Boos : grève à l'entreprise Sumpar, le sous-traitant aéronautique menacé de 48 licenciements

Une mobilisation a été organisée, ce vendredi 15 janvier, devant l'entreprise Sumpar, à Boos (Seine-Maritime). Quarante-huit emplois de ce sous-traitant aéronautique sont menacés par un plan de licenciement.
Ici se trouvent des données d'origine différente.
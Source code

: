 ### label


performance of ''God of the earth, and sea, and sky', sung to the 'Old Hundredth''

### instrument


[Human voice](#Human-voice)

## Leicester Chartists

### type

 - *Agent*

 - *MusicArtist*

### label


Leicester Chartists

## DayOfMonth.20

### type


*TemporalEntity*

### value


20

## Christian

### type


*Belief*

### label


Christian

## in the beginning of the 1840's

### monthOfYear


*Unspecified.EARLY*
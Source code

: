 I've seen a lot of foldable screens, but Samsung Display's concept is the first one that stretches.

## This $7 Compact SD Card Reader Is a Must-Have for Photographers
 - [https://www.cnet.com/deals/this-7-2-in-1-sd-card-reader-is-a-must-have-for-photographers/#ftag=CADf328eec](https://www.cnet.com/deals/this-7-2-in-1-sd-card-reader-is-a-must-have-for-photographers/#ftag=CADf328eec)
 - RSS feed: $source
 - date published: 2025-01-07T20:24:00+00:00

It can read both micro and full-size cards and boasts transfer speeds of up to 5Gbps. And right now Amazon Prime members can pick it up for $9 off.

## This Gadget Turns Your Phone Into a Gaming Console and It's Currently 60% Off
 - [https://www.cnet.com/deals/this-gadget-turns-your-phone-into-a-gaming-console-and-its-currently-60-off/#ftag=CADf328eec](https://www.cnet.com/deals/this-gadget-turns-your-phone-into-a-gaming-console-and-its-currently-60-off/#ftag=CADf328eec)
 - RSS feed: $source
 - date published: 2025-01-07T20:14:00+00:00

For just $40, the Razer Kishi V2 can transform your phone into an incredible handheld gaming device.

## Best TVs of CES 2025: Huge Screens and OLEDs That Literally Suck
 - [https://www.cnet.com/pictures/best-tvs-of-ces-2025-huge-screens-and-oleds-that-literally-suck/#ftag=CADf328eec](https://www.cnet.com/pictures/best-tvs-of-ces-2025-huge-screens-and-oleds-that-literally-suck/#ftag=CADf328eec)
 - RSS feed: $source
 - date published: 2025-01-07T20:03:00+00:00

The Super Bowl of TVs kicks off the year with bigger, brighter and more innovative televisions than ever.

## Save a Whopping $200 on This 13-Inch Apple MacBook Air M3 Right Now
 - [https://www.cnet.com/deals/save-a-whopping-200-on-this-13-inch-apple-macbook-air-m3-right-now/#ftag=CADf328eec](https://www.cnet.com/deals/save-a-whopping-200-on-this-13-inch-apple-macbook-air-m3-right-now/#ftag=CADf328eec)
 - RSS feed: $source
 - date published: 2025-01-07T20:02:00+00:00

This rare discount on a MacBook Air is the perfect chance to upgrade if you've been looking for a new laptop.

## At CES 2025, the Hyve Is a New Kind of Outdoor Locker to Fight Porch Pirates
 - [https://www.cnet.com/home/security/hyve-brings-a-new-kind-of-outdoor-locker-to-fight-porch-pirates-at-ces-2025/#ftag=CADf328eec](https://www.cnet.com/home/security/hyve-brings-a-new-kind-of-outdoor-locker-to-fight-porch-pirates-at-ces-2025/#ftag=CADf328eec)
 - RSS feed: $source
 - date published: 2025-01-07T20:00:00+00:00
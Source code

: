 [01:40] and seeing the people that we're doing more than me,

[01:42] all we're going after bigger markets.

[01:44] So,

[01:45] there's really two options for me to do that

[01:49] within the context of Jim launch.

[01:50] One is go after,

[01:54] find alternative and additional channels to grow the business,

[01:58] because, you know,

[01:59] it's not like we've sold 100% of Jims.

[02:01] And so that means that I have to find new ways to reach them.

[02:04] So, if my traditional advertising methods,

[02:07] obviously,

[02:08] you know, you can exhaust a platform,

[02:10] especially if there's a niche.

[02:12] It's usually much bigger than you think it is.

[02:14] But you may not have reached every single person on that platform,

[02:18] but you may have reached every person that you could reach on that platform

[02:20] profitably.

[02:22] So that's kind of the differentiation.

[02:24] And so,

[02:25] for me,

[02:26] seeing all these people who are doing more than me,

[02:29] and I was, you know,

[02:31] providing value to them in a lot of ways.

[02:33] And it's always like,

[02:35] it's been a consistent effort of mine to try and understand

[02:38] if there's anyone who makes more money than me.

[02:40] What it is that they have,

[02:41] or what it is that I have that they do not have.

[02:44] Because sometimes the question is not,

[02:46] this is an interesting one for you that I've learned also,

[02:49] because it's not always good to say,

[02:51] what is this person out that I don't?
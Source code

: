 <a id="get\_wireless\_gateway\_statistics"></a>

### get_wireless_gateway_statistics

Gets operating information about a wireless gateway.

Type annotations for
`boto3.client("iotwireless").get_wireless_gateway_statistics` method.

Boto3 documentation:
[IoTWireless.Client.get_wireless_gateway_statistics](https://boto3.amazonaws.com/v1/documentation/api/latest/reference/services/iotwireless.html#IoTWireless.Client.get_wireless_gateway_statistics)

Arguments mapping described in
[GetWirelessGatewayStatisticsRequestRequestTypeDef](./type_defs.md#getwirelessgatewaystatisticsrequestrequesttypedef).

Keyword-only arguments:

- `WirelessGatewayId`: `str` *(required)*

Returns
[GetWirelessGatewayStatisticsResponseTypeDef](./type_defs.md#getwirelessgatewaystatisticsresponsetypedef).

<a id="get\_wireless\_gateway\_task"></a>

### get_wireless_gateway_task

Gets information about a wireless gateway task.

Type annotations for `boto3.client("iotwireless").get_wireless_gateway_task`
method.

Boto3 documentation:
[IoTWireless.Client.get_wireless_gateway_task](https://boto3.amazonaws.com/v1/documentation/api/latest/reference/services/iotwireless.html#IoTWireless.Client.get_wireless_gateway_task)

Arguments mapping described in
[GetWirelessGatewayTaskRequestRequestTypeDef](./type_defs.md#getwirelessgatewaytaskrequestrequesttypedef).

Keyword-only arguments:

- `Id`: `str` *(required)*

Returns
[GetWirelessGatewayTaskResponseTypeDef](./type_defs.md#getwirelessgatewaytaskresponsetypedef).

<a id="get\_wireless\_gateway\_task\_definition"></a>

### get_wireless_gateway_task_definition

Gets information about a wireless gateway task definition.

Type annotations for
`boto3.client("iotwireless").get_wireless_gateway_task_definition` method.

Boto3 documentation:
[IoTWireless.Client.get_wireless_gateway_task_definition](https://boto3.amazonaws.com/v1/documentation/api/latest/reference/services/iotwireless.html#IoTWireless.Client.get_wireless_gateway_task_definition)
Des salariés et des soutiens syndicaux devant l'entreprise Sumpar, à Boos (Seine-Maritime), menacée de 48 licenciements, ce vendredi 15 janvier.
Des salariés et des soutiens syndicaux devant l'entreprise Sumpar, à Boos (Seine-Maritime), menacée de 48 licenciements, ce vendredi 15 janvier. © Stéphane L'hote/FTV

Les sociétés Ingeliance et Akka, près du Havre, avait déjà fait les frais du Covid-19. C'est au tour d'un autre sous-traitant de Safran, cette fois-ci près de Rouen, d'être en difficulté économique. L'entreprise Sumpar, à Boos, est inquiétée par un plan de licenciements. En tout, 48 postes sont menacés.

Une grève a été organisée ce vendredi 15 janvier, devant l'entreprise spécialisée dans les pièces et les sous-ensembles aéronautiques. Des employés, des syndiqués du secteur... Une trentaine de personnes étaient présentes tôt dans la matinée. Au même moment, certains salariés passaient leur entretien préalable au licenciement.

Il s'agit, pour beaucoup de postes, de personnes syndiquées. Une discrimination que regrette Yann Weyrig, délégué syndical CGT : "Je n'ai pas travaillé depuis le mois de mai. Je suis en chômage partiel. Mon collègue travaille toujours. Je trouve qu'il y a un peu d'injustice. Il ne faut pas confondre le travail et la personne syndiquée."

Le secteur touché par le Covid-19

Présent dans l'assemblée, Frantz Richard travaille à Sumpar depuis 31 ans. Lui aussi est au chômage partiel : "Tous les mois depuis 5 mois, je perds entre 700 et 800 euros. Je suis en dessous du SMIC."

Trente-neuf salariés ont déjà reçu leur lettre de licenciement, dans le cadre d'un plan de sauvegarde de l'emploi (PSE), signé la semaine dernière. La direction avant le Covid-19 pour justifier la baisse d'activité de l'entreprise.

"Je veux bien entendre qu'il y a des difficultés économiques. Mais il y avait d'autres moyens, via l'Etat, qui auraient pû être mis en œuvre pour sauver les emplois", ne décolère pas Michel Lecourt, autre délégué syndical CGT.

Le secteur de l'aéronautique subit de plein fouet les conséquences des vagues de coronavirus en Europe. Par exemple, Lufthansa, la première compagnie européenne, avait annoncé en novembre dernier des pertes de 1,26 milliard d'euros au troisième trimestre.

A Boos, l'entreprise Sumpar menacée par un plan de licenciement.